To head off the coming day of reckoning, Congress will need to consider several potential solutions. They could include increasing the payroll tax workers and their employers pay into Social Security, cutting benefits to younger workers who have more time to plan for retirement and increasing the amount of Social Security benefits that are taxable for higher-income retirees. 

Chances are that any solution would include some combination of all three.

While it remains to be seen if Congress will actually act, individuals need to think about what must be done now to soften the impact of a future that's likely to have less in the way of Social Security benefits.

For example, younger workers today may have to wait until age 70 or older to collect Social Security benefits (if they can collect at all), which means they'll need to save more for retirement. That makes it even more important for them to make the most of contributing to tax-advantaged retirement savings accounts, including 401(k) plans, IRAs and health savings accounts. For those close to or in retirement, the potential for reduction in benefits must be addressed in your planning. Though there is a 17-year window, and a lot can happen between now and then, forewarned is forearmed.

The annual report also updated information on the state of Medicare’s finances.

In terms of Medicare, the trustees project that the trust fund for Part A, which covers hospital costs for seniors, will run dry by 2029. That's one year earlier than they projected last year, due to lower-than-expected payroll taxes and a slower-than-estimated rate of reduction in inpatient use of hospital services.

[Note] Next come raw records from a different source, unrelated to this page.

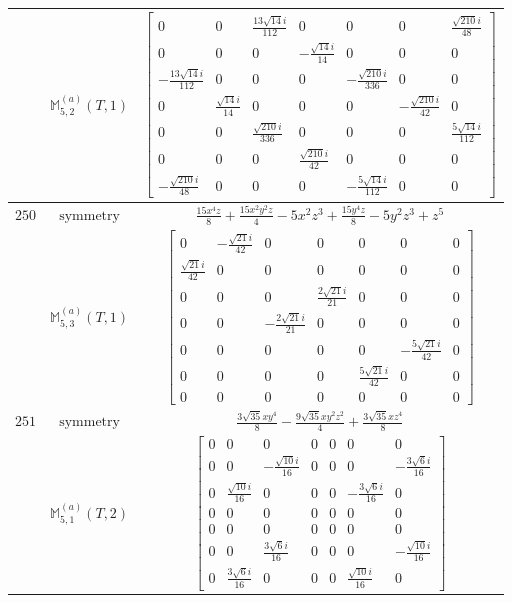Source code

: \documentclass[fleqn,8pt,landscape]{jsarticle}
\begin{document}
\begin{longtable}{ccc}
$  $ & $ \mathbb{M}_{5,2}^{(a)}(T,1) $ & $ \begin{bmatrix} 0 & 0 & \frac{13 \sqrt{14} i}{112} & 0 & 0 & 0 & \frac{\sqrt{210} i}{48} \\ 0 & 0 & 0 & - \frac{\sqrt{14} i}{14} & 0 & 0 & 0 \\ - \frac{13 \sqrt{14} i}{112} & 0 & 0 & 0 & - \frac{\sqrt{210} i}{336} & 0 & 0 \\ 0 & \frac{\sqrt{14} i}{14} & 0 & 0 & 0 & - \frac{\sqrt{210} i}{42} & 0 \\ 0 & 0 & \frac{\sqrt{210} i}{336} & 0 & 0 & 0 & \frac{5 \sqrt{14} i}{112} \\ 0 & 0 & 0 & \frac{\sqrt{210} i}{42} & 0 & 0 & 0 \\ - \frac{\sqrt{210} i}{48} & 0 & 0 & 0 & - \frac{5 \sqrt{14} i}{112} & 0 & 0 \end{bmatrix} $ \\ \hline
$ 250 $ & $ \text{symmetry} $ & $ \frac{15 x^{4} z}{8} + \frac{15 x^{2} y^{2} z}{4} - 5 x^{2} z^{3} + \frac{15 y^{4} z}{8} - 5 y^{2} z^{3} + z^{5} $ \\
$  $ & $ \mathbb{M}_{5,3}^{(a)}(T,1) $ & $ \begin{bmatrix} 0 & - \frac{\sqrt{21} i}{42} & 0 & 0 & 0 & 0 & 0 \\ \frac{\sqrt{21} i}{42} & 0 & 0 & 0 & 0 & 0 & 0 \\ 0 & 0 & 0 & \frac{2 \sqrt{21} i}{21} & 0 & 0 & 0 \\ 0 & 0 & - \frac{2 \sqrt{21} i}{21} & 0 & 0 & 0 & 0 \\ 0 & 0 & 0 & 0 & 0 & - \frac{5 \sqrt{21} i}{42} & 0 \\ 0 & 0 & 0 & 0 & \frac{5 \sqrt{21} i}{42} & 0 & 0 \\ 0 & 0 & 0 & 0 & 0 & 0 & 0 \end{bmatrix} $ \\ \hline
$ 251 $ & $ \text{symmetry} $ & $ \frac{3 \sqrt{35} x y^{4}}{8} - \frac{9 \sqrt{35} x y^{2} z^{2}}{4} + \frac{3 \sqrt{35} x z^{4}}{8} $ \\
$  $ & $ \mathbb{M}_{5,1}^{(a)}(T,2) $ & $ \begin{bmatrix} 0 & 0 & 0 & 0 & 0 & 0 & 0 \\ 0 & 0 & - \frac{\sqrt{10} i}{16} & 0 & 0 & 0 & - \frac{3 \sqrt{6} i}{16} \\ 0 & \frac{\sqrt{10} i}{16} & 0 & 0 & 0 & - \frac{3 \sqrt{6} i}{16} & 0 \\ 0 & 0 & 0 & 0 & 0 & 0 & 0 \\ 0 & 0 & 0 & 0 & 0 & 0 & 0 \\ 0 & 0 & \frac{3 \sqrt{6} i}{16} & 0 & 0 & 0 & - \frac{\sqrt{10} i}{16} \\ 0 & \frac{3 \sqrt{6} i}{16} & 0 & 0 & 0 & \frac{\sqrt{10} i}{16} & 0 \end{bmatrix} $ \\ \hline

\end{longtable}
\end{document}
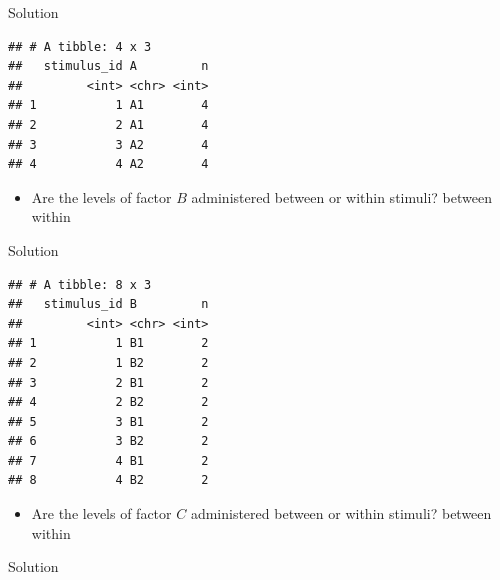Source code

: \documentclass[]{book}
\newenvironment{Shaded}{\begin{snugshade}}{\end{snugshade}}
\newcommand{\KeywordTok}[1]{\textcolor[rgb]{0.13,0.29,0.53}{\textbf{#1}}}
\newcommand{\NormalTok}[1]{#1}
\newcommand{\OperatorTok}[1]{\textcolor[rgb]{0.81,0.36,0.00}{\textbf{#1}}}
\newcommand{\StringTok}[1]{\textcolor[rgb]{0.31,0.60,0.02}{#1}}
\providecommand{\tightlist}{%
  \setlength{\itemsep}{0pt}\setlength{\parskip}{0pt}}
\begin{document}
Solution

\begin{Shaded}
\end{Shaded}

\begin{verbatim}
## # A tibble: 4 x 3
##   stimulus_id A         n
##         <int> <chr> <int>
## 1           1 A1        4
## 2           2 A1        4
## 3           3 A2        4
## 4           4 A2        4
\end{verbatim}

\begin{itemize}
\tightlist
\item
  Are the levels of factor \(B\) administered between or within stimuli? between within
\end{itemize}

Solution

\begin{Shaded}
\end{Shaded}

\begin{verbatim}
## # A tibble: 8 x 3
##   stimulus_id B         n
##         <int> <chr> <int>
## 1           1 B1        2
## 2           1 B2        2
## 3           2 B1        2
## 4           2 B2        2
## 5           3 B1        2
## 6           3 B2        2
## 7           4 B1        2
## 8           4 B2        2
\end{verbatim}

\begin{itemize}
\tightlist
\item
  Are the levels of factor \(C\) administered between or within stimuli? between within
\end{itemize}

Solution

\begin{Shaded}
\end{Shaded}
\end{document}
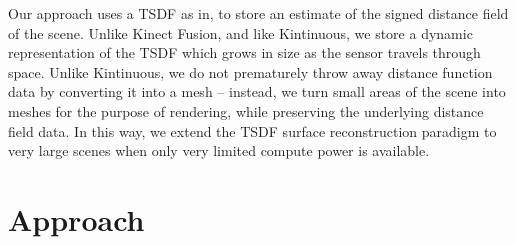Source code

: \documentclass[10pt,twocolumn,letterpaper]{article}
\begin{document}
Our approach uses a TSDF as in\cite{Curless1996,Newcombe,Whelan2013,Bylow2013},
to store an estimate of the signed distance field of the scene. Unlike Kinect
Fusion, and like Kintinuous, we store a dynamic representation of the TSDF
which grows in size as the sensor travels through space. Unlike Kintinuous, we
do not prematurely throw away distance function data by converting it into a
mesh -- instead, we turn small areas of the scene into meshes for the purpose
of rendering, while preserving the underlying distance field data. In this way,
we extend the TSDF surface reconstruction paradigm to very large scenes when only
very limited compute power is available.

\section{Approach} 
\end{document}
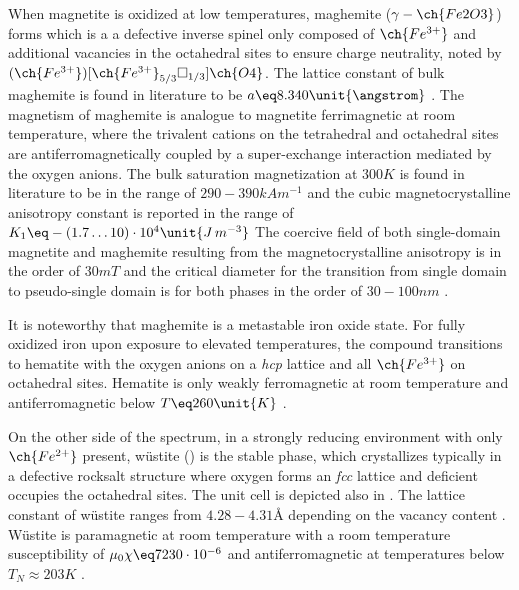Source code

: \documentclass[\main/dresen_thesis.tex]{subfiles}
\begin{document}
  When magnetite is oxidized at low temperatures, maghemite ($\gamma-\ch{Fe2O3}$) forms which is a a defective inverse spinel only composed of $\ch{Fe^{3+}}$ and additional vacancies in the octahedral sites to ensure charge neutrality, noted by $(\ch{Fe^{3+}})[\ch{Fe^{3+}}_{5/3}\square_{1/3}]\ch{O4}$.
  The lattice constant of bulk maghemite is found in literature to be $a \eq 8.340 \unit{\angstrom}$ \cite{Cornell_2003_Their}.
  The magnetism of maghemite is analogue to magnetite ferrimagnetic at room temperature, where the trivalent cations on the tetrahedral and octahedral sites are antiferromagnetically coupled by a super-exchange interaction mediated by the oxygen anions.
  The bulk saturation magnetization at $300 \unit{K}$ is found in literature to be in the range of $290 - 390 \unit{kA m^{-1}}$ and the cubic magnetocrystalline anisotropy constant is reported in the range of $K_1 \eq -(1.7 \ldots 10) \cdot 10^{4} \unit{J \, m^{-3}}$ \cite{Cornell_2003_Their}
  The coercive field of both single-domain magnetite and maghemite resulting from the magnetocrystalline anisotropy is in the order of $30 \unit{mT}$ and the critical diameter for the transition from single domain to pseudo-single domain is for both phases in the order of $30 - 100 \unit{nm}$ \cite{Cornell_2003_Their}.

  It is noteworthy that maghemite is a metastable iron oxide state.
  For fully oxidized iron upon exposure to elevated temperatures, the compound transitions to hematite with the oxygen anions on a \textit{hcp} lattice and all $\ch{Fe^{3+}}$ on octahedral sites.
  Hematite is only weakly ferromagnetic at room temperature and antiferromagnetic below $T \eq 260 \unit{K}$ \cite{Cornell_2003_Their}.

  On the other side of the spectrum, in a strongly reducing environment with only $\ch{Fe^{2+}}$ present, w\"ustite () is the stable phase, which crystallizes typically in a defective rocksalt structure where oxygen forms an \textit{fcc} lattice and deficient  occupies the octahedral sites.
  The unit cell is depicted also in .
  The lattice constant of w\"ustite ranges from $4.28 - 4.31 \unit{\angstrom}$ depending on the vacancy content \cite{Cornell_2003_Their}.
  W\"ustite is paramagnetic at room temperature with a room temperature susceptibility of $\mu_0 \chi \eq 7230 \cdot 10^{-6}$ \cite{Lide_2004_Handb} and antiferromagnetic at temperatures below $T_N \approx 203 K$ \cite{Cornell_2003_Their}.
\end{document}
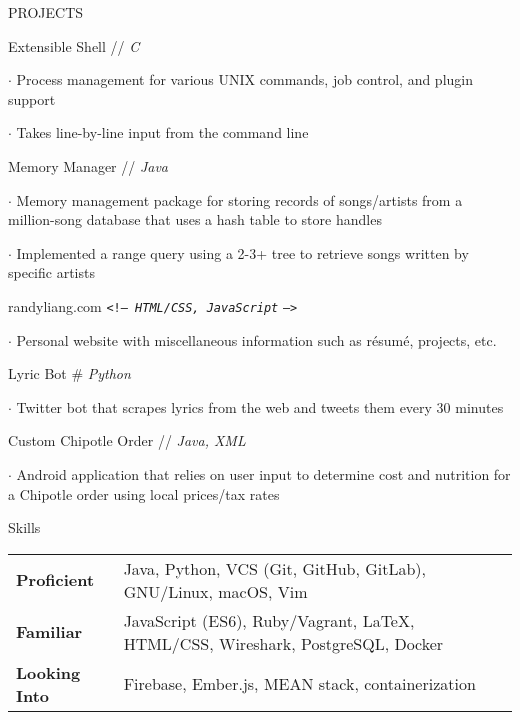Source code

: \documentclass{resume} %
\begin{document}
\begin{rSection}{PROJECTS}

\begin{rSubsection}{Extensible Shell // \sl C}{}{}{} 
	\item[$\cdot$] Process management for various UNIX commands, job control, and plugin support
    \item[$\cdot$] Takes line-by-line input from the command line
\end{rSubsection}
\begin{rSubsection}{Memory Manager // \sl Java}{}{}{} 
	\item[$\cdot$] Memory management package for storing records of songs/artists from a million-song database that uses a hash table to store handles
    \item[$\cdot$] Implemented a range query using a 2-3+ tree to retrieve songs written by specific artists
\end{rSubsection}  
\begin{rSubsection}{ randyliang.com \texttt{<!-- \sl HTML/CSS, JavaScript} \texttt{-->}}{}{}{} 
	\item[$\cdot$] Personal website with miscellaneous information such as r\'esum\'e, projects, etc.
\end{rSubsection}  
\begin{rSubsection}{Lyric Bot \# \sl Python}{}{}{}  
	\item[$\cdot$] Twitter bot that scrapes lyrics from the web and tweets them every 30 minutes
\end{rSubsection}  
\begin{rSubsection}{Custom Chipotle Order // \sl Java, XML}{}{}{} 
	\item[$\cdot$] Android application that relies on user input to determine cost and nutrition for a Chipotle order using local prices/tax rates \\
\end{rSubsection}  

\end{rSection}

\begin{rSection}{Skills}

\begin{tabular}{ @{} >{\bfseries}l l }
Proficient   & Java, Python, VCS (Git, GitHub, GitLab), GNU/Linux, macOS, Vim   \\
Familiar     & JavaScript (ES6), Ruby/Vagrant, \LaTeX, HTML/CSS, Wireshark, PostgreSQL, Docker \\
Looking Into & Firebase, Ember.js, MEAN stack, containerization 
\end{tabular}

\end{rSection}
\end{document}
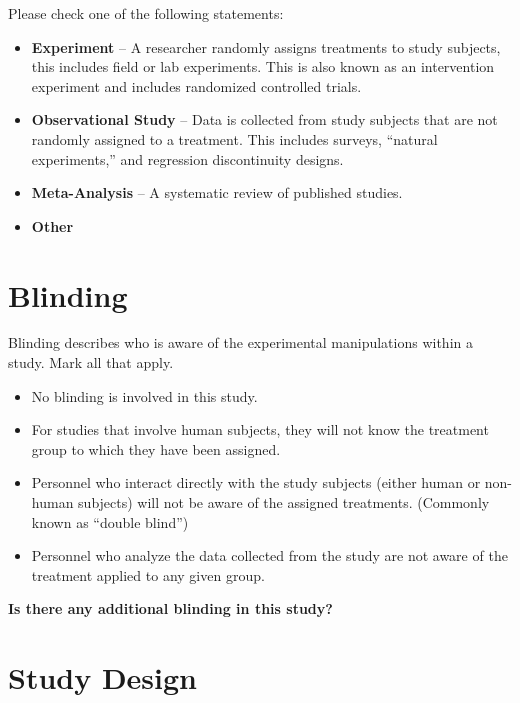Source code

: \documentclass[12pt]{article}
\begin{document}
Please check one of the following statements:

\begin{itemize}
    \item[$\square$] \textbf{Experiment} -- A researcher randomly assigns treatments to study subjects, this includes field or lab experiments. This is also known as an intervention experiment and includes randomized controlled trials.
    \item[$\square$] \textbf{Observational Study} -- Data is collected from study subjects that are not randomly assigned to a treatment. This includes surveys, ``natural experiments,'' and regression discontinuity designs.
    \item[$\square$] \textbf{Meta-Analysis} -- A systematic review of published studies.
    \item[$\square$] \textbf{Other}
\end{itemize}

\section{Blinding}

Blinding describes who is aware of the experimental manipulations within a study. Mark all that apply.

\begin{itemize}
    \item[$\square$] No blinding is involved in this study.
    \item[$\square$] For studies that involve human subjects, they will not know the treatment group to which they have been assigned.
    \item[$\square$] Personnel who interact directly with the study subjects (either human or non-human subjects) will not be aware of the assigned treatments. (Commonly known as ``double blind'')
    \item[$\square$] Personnel who analyze the data collected from the study are not aware of the treatment applied to any given group.
\end{itemize}

\textbf{Is there any additional blinding in this study?}

\section{Study Design}
\end{document}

But the exhaustion date is still 11 years later than had been projected before Congress passed the Affordable Care Act, known as Obamacare, in 2010.

By 2029, Medicare Part A would only be able to pay out 88% of expected benefits -- a figure that would fall to 81% by 2041 before gradually increasing to 88% by 2091.

Meanwhile, Medicare Part B, which helps seniors pay for doctor's bills and outpatient expenses, is funded by a combination of premium payments and money from general federal revenue. The same is true of Part D, which offers prescription drug coverage. Both will be financed in full indefinitely, but only because the law requires automatic financing of them.

But their costs are growing quickly. The trustees estimate that the costs will grow to 3.4% of GDP by 2037.